Quoting "Tom Lane" <t...@sss.pgh.pa.us>:
Not at the table level.  If you could lock only at the tuple level
maybe you'd have something

AFAIUI this is about the tuple level lock, yes.

but it seems like you can't find the
target tuples without having acquired a snapshot.

Maybe not *the* target tuple, but we could certainly find candidate target tuples. Of course it's impossible to determine visibility without a snapshot (and thus find *the* one).

But it seems to me it might suffice to optimistically pick a plausible tuple (i.e. determined by a candidate snapshot) and try to lock that. Only after we hold the lock, we get a real snapshot and re-check visibility of the tuple we've locked.

If it's the visible target tuple we want to update we are all fine, if not another transaction updated the tuple and we have to look for the new version of that tuple. As we've just taken a new snapshot *after* that other transaction updating the tuple of interest, we now see the *new* tuple and can continue with our transaction normally (instead of having to abort the transaction with a serialization failure).

So yes, to me this looks like a theoretically possible performance gain. It certainly only helps the very first tuple write. And it seems to apply to SERIALIZABLE transactions exclusively.

Another minor gotcha exists, though. There's another possible cause for the visibility check to fail: our initial pick with the candidate snapshot might have been wrong. In that unfortunate case we can continue as described, but it's worth mentioning that we were waiting for the wrong lock (i.e. a tuple that's not visible according to the real snapshot might have been one from an aborted transaction, for example). The candidate snapshot should thus be rather "good", but that's not much of an issue, I think.

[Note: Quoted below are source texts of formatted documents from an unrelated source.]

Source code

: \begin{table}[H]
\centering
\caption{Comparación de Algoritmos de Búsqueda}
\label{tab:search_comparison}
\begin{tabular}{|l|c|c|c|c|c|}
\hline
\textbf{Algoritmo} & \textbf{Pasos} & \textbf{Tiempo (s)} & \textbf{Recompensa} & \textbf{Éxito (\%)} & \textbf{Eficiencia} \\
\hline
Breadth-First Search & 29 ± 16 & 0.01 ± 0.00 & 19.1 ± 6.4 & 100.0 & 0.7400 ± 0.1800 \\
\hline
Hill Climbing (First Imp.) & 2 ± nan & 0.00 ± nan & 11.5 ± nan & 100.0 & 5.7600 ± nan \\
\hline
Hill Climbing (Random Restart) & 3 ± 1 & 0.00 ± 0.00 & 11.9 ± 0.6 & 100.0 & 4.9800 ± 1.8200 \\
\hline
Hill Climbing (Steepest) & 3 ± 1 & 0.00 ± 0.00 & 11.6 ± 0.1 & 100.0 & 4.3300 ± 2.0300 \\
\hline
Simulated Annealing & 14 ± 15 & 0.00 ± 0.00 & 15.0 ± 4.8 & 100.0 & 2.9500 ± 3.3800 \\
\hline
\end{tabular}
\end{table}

If we want to completely get rid of serialization failures in the first (writing) operation within a transaction, we'd have to repeat these steps after a visibility check fails. Meaning having to degrade the real snapshot acquired after the first lock to a candidate snapshot for the second tuple lock we try.

Maybe "candidate snapshots" is a good short name for such a feature?

Another line of thought: isn't this like READ COMMITTED for just the first operation in a SERIALIZABLE transaction?